お父さんの名が冠に付く『島袋光裕 生誕百年記念芸術文化賞』
お父さんも母ちゃんも自分の御先祖を敬う人。お父さんは一人っ子、母ちゃんは二人姉妹である。
僕が高校を卒業する頃まで、那覇市壷屋町の家には、母ちゃんの御先祖のトートーメー(お仏壇)があった。母ちゃんの姉夫婦は太平洋戦争で亡くなり、実妹である母ちゃんがトートーメーを大事に守っていた。
僕は小学校6年の頃まで、家庭の事情をよく解らなかった。その当時、お父さんが住む家は別である。
お盆のウンケーを迎える直前まで、お父さんは壷屋のトートーメーにお供え物をするために、かいがいしく動き回っていた。
僕は中学になり、家庭の事情も把握。変わらずに動き回る後姿のお父さんを、心優しい男だな見つめていた。
お父さんは世間から先祖のことをかえりみない、自由奔放な人だと思われているふしがある。そんなことは間違ってもない。
それは、子供の頃から後姿も見つめ続けた僕がよく解っている。ただし、お父さんと母ちゃんもサンジンソー(易者)やユタムニー(神がかった話し)が好きでないだけである。
二人は健在の頃から『一家和合』を口にし、それぞれが後姿でも教えてくれた。それを感じる、感じない人もそれぞれ。

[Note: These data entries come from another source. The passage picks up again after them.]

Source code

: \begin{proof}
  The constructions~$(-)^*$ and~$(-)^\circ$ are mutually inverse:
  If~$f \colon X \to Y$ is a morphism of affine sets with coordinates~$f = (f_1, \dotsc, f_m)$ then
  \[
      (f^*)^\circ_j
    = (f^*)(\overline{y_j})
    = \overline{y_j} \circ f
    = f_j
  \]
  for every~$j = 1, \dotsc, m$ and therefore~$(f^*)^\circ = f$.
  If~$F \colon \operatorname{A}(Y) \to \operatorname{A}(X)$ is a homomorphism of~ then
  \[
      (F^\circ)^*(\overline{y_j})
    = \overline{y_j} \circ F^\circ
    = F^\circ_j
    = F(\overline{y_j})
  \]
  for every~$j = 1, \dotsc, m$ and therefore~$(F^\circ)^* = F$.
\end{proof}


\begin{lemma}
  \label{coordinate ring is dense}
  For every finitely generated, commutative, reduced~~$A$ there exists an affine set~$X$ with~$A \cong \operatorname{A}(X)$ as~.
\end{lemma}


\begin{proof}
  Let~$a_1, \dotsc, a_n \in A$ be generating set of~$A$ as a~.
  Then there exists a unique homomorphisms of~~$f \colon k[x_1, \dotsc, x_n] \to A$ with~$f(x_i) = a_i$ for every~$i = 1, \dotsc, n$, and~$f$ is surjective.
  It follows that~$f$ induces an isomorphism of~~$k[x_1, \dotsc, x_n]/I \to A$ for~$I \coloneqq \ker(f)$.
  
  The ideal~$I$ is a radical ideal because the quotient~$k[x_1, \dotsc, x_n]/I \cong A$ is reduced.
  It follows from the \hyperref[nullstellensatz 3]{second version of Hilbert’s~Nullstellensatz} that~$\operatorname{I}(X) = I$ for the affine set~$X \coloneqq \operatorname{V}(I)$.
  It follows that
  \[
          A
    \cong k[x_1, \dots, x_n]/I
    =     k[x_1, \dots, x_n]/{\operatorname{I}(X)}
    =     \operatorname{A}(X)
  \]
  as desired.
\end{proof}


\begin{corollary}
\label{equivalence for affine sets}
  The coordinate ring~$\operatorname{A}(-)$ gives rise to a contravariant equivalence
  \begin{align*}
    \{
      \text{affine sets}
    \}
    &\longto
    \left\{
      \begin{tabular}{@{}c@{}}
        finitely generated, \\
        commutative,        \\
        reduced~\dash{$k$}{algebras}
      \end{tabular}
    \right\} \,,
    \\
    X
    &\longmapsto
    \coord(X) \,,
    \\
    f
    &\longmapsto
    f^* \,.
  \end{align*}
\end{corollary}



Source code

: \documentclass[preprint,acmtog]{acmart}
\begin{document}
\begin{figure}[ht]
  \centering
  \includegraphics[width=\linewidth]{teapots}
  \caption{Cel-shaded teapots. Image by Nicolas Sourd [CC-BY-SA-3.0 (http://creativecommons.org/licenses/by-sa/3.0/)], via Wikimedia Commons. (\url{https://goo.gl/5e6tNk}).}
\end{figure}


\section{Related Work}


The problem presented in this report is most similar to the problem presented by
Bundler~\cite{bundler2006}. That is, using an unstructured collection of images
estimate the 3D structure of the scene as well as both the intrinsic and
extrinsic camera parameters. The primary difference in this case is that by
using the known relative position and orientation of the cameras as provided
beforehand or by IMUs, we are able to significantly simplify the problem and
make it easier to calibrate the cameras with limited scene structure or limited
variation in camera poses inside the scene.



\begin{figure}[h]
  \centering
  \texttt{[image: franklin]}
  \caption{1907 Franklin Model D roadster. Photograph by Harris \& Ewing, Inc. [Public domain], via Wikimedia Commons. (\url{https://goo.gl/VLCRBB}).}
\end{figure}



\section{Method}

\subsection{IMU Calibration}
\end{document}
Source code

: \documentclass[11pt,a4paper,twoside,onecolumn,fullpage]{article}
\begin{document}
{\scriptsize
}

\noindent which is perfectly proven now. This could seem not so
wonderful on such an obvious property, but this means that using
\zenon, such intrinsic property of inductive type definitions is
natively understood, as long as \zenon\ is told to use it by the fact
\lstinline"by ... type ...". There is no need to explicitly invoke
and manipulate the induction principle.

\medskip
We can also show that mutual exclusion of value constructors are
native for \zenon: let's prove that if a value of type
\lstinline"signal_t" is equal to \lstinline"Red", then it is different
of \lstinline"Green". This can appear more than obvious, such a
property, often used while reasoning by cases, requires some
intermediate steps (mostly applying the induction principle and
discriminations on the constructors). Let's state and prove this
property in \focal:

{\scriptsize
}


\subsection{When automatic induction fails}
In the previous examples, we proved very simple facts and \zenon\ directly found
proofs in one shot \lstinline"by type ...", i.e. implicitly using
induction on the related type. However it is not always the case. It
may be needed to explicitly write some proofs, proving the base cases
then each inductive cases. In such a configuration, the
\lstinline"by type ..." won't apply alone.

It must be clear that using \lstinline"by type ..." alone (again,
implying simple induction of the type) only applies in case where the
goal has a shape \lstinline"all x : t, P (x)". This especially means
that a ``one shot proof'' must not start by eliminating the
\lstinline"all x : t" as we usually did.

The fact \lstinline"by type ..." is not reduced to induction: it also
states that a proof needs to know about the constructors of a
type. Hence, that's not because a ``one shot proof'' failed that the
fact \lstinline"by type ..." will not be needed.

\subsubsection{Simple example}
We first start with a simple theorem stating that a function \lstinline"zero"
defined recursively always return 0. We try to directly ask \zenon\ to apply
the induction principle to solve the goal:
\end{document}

一家には今年は喪に服さなければならない年でもある。そんな年に、お父さんの名前を冠に付けた『島袋光裕 生誕百年記念芸術文化賞』を開催するなんて理解し難い。
今年は人間国宝(組踊音楽太鼓)でもある義兄・島袋光史の初盆。母ちゃんはお父さんにムヌイーカンティー(しどろもどろの言い訳)をしている頃だと思う。
後姿を感じない実の兄姉妹たちに「一家和合って、何?」と、問い掛けてみてもサーワライ(薄笑い)を浮かべるだけだろう。
上記記事は
2006/08/02 19:59に作成した。
島袋光裕 生誕百年記念芸術文化賞は2010年7月16日も開催。17日付の琉球新報に記事が掲載されている。
http://goo.gl/NVgHn
島袋光史は光裕の実子。僕とは母親違いの義兄である。生前、光史は『島袋光裕 生誕百年記念芸術文化賞』に一度も出席したことがない。主催の顕彰事業会と、それを画策する島袋本流 紫の会 三代目家元の実母(僕の実姉の二女)は光史を敵視。声を掛けていないのも理由の一つだ。